----- Records for the exercise -----
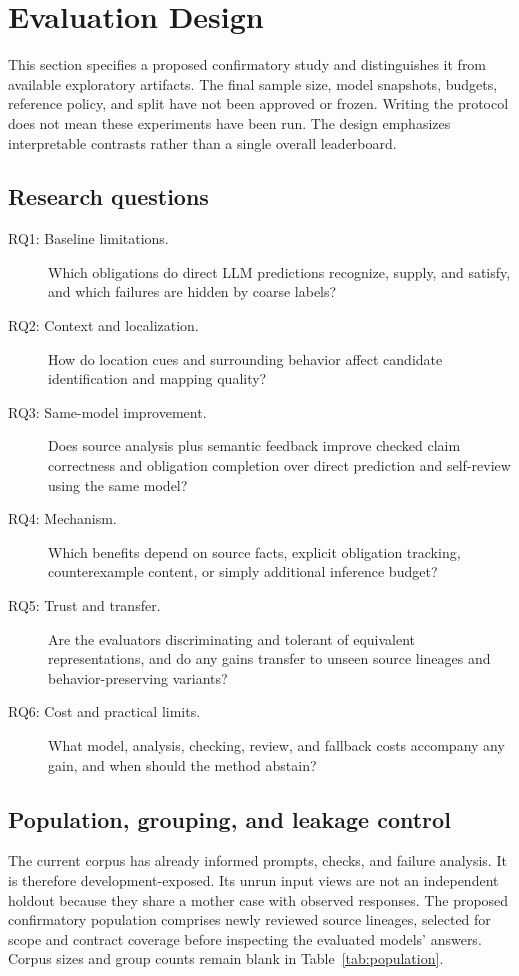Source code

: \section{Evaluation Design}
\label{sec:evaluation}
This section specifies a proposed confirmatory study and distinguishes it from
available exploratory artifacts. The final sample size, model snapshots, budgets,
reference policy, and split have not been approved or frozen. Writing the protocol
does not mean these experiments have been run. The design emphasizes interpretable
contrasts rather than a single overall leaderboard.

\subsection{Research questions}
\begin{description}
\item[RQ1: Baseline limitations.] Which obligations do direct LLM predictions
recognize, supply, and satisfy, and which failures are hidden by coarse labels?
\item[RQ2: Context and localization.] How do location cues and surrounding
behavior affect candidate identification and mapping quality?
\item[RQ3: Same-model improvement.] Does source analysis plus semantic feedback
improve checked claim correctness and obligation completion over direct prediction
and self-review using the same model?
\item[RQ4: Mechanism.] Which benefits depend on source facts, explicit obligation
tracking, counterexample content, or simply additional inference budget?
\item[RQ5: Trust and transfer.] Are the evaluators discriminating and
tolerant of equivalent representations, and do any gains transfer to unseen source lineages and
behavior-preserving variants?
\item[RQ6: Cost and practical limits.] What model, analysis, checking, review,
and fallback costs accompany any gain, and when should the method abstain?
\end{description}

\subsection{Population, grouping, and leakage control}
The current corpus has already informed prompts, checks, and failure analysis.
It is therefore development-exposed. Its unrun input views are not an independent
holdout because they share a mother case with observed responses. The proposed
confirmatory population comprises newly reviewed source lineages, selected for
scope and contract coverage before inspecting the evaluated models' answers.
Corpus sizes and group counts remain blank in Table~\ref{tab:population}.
-----
----- Records for the exercise -----
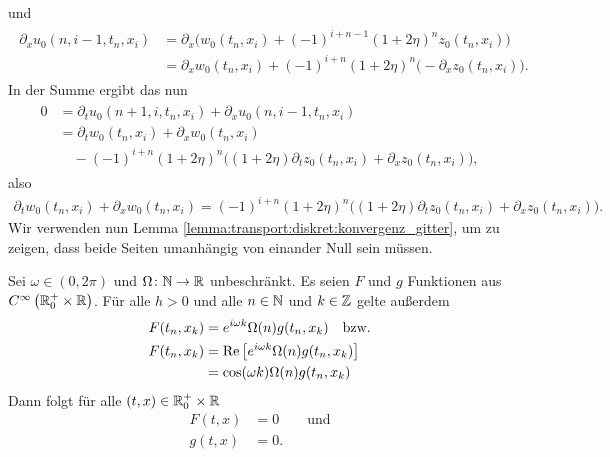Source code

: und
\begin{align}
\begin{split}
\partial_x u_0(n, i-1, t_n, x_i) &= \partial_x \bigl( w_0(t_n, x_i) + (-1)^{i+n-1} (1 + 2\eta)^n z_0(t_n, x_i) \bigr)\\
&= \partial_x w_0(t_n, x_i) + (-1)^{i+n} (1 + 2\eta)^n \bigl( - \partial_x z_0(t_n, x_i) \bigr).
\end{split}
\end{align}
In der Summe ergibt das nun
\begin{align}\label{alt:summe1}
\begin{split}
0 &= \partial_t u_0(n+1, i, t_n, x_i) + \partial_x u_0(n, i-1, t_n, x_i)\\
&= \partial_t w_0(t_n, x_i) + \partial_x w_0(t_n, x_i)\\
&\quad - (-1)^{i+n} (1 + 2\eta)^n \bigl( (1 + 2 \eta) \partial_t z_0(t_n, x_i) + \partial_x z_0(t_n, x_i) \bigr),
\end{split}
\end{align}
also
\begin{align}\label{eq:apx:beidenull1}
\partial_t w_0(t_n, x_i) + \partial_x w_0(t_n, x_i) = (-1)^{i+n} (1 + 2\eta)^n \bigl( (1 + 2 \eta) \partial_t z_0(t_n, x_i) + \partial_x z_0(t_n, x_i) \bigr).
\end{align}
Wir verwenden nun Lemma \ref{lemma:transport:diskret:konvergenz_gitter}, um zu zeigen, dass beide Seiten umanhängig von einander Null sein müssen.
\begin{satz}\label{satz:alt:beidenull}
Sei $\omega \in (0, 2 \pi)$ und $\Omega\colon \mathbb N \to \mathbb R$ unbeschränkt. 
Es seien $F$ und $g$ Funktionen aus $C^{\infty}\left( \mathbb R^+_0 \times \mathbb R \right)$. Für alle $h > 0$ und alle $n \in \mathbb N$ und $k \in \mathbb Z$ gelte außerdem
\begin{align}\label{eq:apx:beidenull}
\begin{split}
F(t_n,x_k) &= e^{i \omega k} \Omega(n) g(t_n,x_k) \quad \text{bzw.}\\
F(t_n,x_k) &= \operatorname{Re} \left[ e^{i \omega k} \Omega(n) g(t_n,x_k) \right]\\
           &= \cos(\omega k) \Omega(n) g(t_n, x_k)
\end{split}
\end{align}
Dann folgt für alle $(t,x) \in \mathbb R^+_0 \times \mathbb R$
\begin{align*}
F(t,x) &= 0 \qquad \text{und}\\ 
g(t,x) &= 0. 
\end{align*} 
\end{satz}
-----
**Exercise directions:** Of the entries above, repeat exactly the lines from the line with "tolerant of equivalent" through the line with "Corpus sizes and", both of them included.

**Written solution:**
tolerant of equivalent representations, and do any gains transfer to unseen source lineages and
behavior-preserving variants?
\item[RQ6: Cost and practical limits.] What model, analysis, checking, review,
and fallback costs accompany any gain, and when should the method abstain?
\end{description}

\subsection{Population, grouping, and leakage control}
The current corpus has already informed prompts, checks, and failure analysis.
It is therefore development-exposed. Its unrun input views are not an independent
holdout because they share a mother case with observed responses. The proposed
confirmatory population comprises newly reviewed source lineages, selected for
scope and contract coverage before inspecting the evaluated models' answers.
Corpus sizes and group counts remain blank in Table~\ref{tab:population}.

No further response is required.